Extracted records:
────────────────────────────────────────
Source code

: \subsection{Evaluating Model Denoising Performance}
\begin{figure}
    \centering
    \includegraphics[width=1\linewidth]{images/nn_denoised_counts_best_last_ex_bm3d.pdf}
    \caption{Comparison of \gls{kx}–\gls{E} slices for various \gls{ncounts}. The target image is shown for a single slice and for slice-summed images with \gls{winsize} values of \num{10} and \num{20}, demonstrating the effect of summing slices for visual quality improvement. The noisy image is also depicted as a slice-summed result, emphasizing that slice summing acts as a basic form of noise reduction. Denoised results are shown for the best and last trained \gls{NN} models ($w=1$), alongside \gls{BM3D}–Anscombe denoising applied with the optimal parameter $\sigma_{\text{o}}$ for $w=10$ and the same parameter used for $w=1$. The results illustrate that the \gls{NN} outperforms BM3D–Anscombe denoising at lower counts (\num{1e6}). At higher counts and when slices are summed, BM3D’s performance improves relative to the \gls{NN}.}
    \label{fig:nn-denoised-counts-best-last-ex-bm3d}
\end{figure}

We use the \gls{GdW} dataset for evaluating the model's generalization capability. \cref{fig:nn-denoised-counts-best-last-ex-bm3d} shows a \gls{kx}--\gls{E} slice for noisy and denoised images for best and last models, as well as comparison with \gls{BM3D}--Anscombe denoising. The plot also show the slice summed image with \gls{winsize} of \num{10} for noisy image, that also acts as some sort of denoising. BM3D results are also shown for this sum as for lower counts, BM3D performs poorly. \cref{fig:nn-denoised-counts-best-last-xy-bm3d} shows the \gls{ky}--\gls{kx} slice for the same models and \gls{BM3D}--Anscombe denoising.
────────────────────────────────────────
→ **GOAL OF THE EXERCISE**
Output every record without changing any wording.

→ **RESULT OF THE EXERCISE**
Source code

: \subsection{Evaluating Model Denoising Performance}
\begin{figure}
    \centering
    \includegraphics[width=1\linewidth]{images/nn_denoised_counts_best_last_ex_bm3d.pdf}
    \caption{Comparison of \gls{kx}–\gls{E} slices for various \gls{ncounts}. The target image is shown for a single slice and for slice-summed images with \gls{winsize} values of \num{10} and \num{20}, demonstrating the effect of summing slices for visual quality improvement. The noisy image is also depicted as a slice-summed result, emphasizing that slice summing acts as a basic form of noise reduction. Denoised results are shown for the best and last trained \gls{NN} models ($w=1$), alongside \gls{BM3D}–Anscombe denoising applied with the optimal parameter $\sigma_{\text{o}}$ for $w=10$ and the same parameter used for $w=1$. The results illustrate that the \gls{NN} outperforms BM3D–Anscombe denoising at lower counts (\num{1e6}). At higher counts and when slices are summed, BM3D’s performance improves relative to the \gls{NN}.}
    \label{fig:nn-denoised-counts-best-last-ex-bm3d}
\end{figure}

We use the \gls{GdW} dataset for evaluating the model's generalization capability. \cref{fig:nn-denoised-counts-best-last-ex-bm3d} shows a \gls{kx}--\gls{E} slice for noisy and denoised images for best and last models, as well as comparison with \gls{BM3D}--Anscombe denoising. The plot also show the slice summed image with \gls{winsize} of \num{10} for noisy image, that also acts as some sort of denoising. BM3D results are also shown for this sum as for lower counts, BM3D performs poorly. \cref{fig:nn-denoised-counts-best-last-xy-bm3d} shows the \gls{ky}--\gls{kx} slice for the same models and \gls{BM3D}--Anscombe denoising.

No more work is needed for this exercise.